DK Science: Ecology

Ecology examines the relationship between living things and their environment. Animals adapt to the particular conditions of an environment and take on a specific role, such as predator or prey. This role is known as their ecological niche. There may be herbivores that eat plants, carnivores that eat herbivores, and omnivores that eat both. This progression from plants to carnivores is called a FOOD CHAIN.


Communities of animals and the environments with which they interact are called ecosystems. They include entire food chains. The grassland of the African savanna is a large ecosystem. There are plants, grazers such as zebra and wildebeest that eat the plants, and carnivores such as lion and leopard that prey on the grazers.


The harpy eagle’s niche is that of a predator in the forests of South America.
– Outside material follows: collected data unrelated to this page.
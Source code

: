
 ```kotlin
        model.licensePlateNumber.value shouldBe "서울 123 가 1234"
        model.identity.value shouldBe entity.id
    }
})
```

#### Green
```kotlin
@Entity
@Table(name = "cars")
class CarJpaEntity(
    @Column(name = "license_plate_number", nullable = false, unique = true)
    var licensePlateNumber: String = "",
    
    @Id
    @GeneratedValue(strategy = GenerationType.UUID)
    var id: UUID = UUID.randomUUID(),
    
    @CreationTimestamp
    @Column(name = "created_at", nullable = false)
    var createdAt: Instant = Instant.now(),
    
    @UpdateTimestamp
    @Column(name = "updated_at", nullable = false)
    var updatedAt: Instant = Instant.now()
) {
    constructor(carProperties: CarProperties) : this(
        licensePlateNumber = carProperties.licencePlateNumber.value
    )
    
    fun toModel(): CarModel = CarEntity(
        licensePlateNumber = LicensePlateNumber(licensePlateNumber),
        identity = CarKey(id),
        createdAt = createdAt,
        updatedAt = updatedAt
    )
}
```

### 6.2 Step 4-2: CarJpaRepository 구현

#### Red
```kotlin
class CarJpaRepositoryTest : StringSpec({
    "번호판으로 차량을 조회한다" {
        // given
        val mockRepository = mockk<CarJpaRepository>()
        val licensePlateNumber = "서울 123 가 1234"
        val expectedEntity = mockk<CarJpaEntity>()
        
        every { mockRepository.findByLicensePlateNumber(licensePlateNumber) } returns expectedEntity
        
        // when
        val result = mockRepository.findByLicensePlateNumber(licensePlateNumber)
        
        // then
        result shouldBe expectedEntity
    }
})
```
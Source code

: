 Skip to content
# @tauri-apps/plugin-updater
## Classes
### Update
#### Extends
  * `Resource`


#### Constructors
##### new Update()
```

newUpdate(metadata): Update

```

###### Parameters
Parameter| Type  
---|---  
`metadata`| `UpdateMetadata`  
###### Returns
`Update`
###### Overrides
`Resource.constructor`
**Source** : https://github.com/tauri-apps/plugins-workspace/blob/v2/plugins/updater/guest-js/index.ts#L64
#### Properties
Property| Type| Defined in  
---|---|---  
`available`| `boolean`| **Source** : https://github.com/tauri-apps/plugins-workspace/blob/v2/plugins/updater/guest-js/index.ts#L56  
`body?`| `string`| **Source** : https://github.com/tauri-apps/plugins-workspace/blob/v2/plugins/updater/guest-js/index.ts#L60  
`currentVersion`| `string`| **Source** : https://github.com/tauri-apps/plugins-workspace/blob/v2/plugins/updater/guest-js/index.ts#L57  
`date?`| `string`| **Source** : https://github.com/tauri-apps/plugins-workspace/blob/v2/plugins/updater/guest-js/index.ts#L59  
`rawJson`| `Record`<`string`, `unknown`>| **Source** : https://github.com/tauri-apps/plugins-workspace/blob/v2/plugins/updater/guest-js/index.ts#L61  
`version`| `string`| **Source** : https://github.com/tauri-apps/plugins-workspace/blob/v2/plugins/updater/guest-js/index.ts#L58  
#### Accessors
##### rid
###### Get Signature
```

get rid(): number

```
It has special adaptations, such as short, broad wings so it can fly between trees. There are many niches in a particular environment, but all animals have to compete with other members of the community for resources, such as food. An animal may not be able to dominate a niche forever.


A habitat is an area, such as a seashore or a woodland, that is home to certain types of animals. Some habitats support a wide variety of living things. Others have fewer niches and therefore support fewer species, though they may gather in large numbers. King penguins are one of the few animals that can survive in the harsh, cold conditions of the Antarctic.


Animals obtain energy and nutrients by eating other living things. The flow of energy from one living thing to another is called a food chain.


Plants get their energy directly from the sun and so are at the bottom of almost all food chains. Called producers, they provide energy to the herbivores that eat them. Herbivores are called primary consumers. They are eaten by carnivores (secondary consumers). The animals that eat the secondary consumers are called tertiary consumers. Many carnivores eat herbivores and smaller carnivores, so can be secondary consumers and tertiary consumers. There are fewer animals at the top of the food chain than at the bottom.


Within animal communities, there are many food chains. Many animals, such as foxes, eat a variety of foods, so chains can be interconnected, creating a food web. Even when animals die, they become part of a food chain. They decay, releasing nutrients which become food for a living thing.